▶ [How to complete this task] Read the records beneath this task and copy every line that contains the string "coefficient".

Records drawn from a dataset:
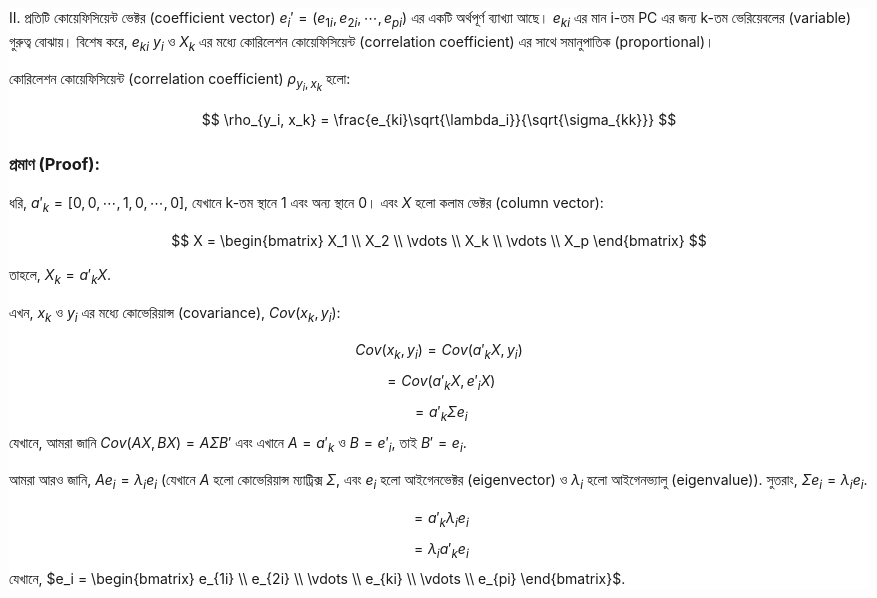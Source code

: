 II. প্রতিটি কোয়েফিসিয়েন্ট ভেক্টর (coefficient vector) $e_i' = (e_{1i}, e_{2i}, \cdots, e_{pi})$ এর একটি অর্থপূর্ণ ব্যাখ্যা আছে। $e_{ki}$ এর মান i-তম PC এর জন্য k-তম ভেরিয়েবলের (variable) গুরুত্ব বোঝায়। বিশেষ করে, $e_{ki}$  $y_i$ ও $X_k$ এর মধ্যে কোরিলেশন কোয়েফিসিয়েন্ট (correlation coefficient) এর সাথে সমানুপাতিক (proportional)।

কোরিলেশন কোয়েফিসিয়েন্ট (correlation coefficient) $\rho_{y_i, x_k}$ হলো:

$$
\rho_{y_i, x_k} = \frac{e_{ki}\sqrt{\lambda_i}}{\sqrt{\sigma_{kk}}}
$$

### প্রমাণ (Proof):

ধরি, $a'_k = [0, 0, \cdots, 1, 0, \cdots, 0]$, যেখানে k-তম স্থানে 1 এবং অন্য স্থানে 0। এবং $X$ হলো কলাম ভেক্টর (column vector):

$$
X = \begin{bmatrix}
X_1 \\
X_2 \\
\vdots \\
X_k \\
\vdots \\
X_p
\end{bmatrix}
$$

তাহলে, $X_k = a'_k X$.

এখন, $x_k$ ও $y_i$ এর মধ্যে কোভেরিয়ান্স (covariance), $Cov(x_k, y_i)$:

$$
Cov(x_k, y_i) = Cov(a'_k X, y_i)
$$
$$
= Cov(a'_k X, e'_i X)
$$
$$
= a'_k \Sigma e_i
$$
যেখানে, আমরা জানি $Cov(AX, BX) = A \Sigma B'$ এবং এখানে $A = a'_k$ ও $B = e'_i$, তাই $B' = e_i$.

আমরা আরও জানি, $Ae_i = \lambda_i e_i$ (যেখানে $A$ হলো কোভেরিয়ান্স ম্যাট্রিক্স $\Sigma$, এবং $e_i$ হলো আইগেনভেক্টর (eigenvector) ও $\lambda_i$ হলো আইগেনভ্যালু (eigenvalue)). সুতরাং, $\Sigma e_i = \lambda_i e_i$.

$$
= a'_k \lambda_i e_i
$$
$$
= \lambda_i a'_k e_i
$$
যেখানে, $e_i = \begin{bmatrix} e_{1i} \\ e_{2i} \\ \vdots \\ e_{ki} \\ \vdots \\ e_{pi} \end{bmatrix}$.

...

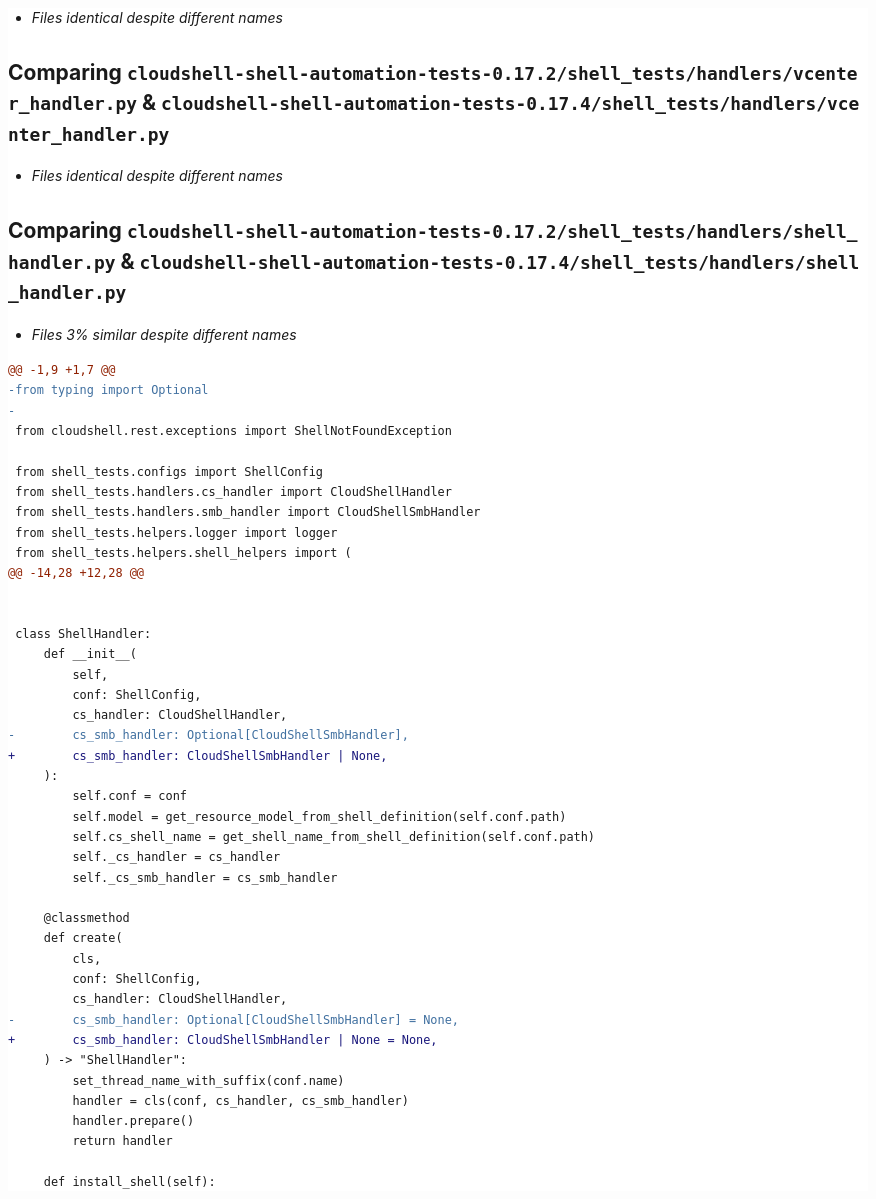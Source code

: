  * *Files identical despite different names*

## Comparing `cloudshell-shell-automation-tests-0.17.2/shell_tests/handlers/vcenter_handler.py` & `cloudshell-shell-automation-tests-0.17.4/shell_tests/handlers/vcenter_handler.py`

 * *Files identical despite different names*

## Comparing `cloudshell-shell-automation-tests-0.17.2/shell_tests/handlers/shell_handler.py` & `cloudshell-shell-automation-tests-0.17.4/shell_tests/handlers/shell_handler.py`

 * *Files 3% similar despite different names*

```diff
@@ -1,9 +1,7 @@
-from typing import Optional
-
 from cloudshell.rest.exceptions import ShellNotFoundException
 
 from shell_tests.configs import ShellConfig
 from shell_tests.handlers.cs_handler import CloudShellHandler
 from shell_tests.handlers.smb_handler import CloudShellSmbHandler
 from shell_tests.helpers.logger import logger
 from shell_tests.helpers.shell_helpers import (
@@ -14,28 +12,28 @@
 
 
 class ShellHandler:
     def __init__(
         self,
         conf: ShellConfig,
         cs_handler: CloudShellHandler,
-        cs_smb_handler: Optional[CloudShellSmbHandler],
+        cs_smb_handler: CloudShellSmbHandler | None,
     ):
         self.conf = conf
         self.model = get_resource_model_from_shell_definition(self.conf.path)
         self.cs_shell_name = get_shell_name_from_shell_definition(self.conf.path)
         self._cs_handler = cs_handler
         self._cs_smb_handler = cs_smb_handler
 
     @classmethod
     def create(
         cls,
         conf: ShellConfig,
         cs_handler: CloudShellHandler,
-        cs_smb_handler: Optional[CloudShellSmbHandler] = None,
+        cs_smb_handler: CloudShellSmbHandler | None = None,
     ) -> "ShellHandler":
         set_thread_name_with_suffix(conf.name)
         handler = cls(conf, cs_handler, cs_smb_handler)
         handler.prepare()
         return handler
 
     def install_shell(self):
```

▶ [Result of this task]
: II. প্রতিটি কোয়েফিসিয়েন্ট ভেক্টর (coefficient vector) $e_i' = (e_{1i}, e_{2i}, \cdots, e_{pi})$ এর একটি অর্থপূর্ণ ব্যাখ্যা আছে। $e_{ki}$ এর মান i-তম PC এর জন্য k-তম ভেরিয়েবলের (variable) গুরুত্ব বোঝায়। বিশেষ করে, $e_{ki}$  $y_i$ ও $X_k$ এর মধ্যে কোরিলেশন কোয়েফিসিয়েন্ট (correlation coefficient) এর সাথে সমানুপাতিক (proportional)।
কোরিলেশন কোয়েফিসিয়েন্ট (correlation coefficient) $\rho_{y_i, x_k}$ হলো:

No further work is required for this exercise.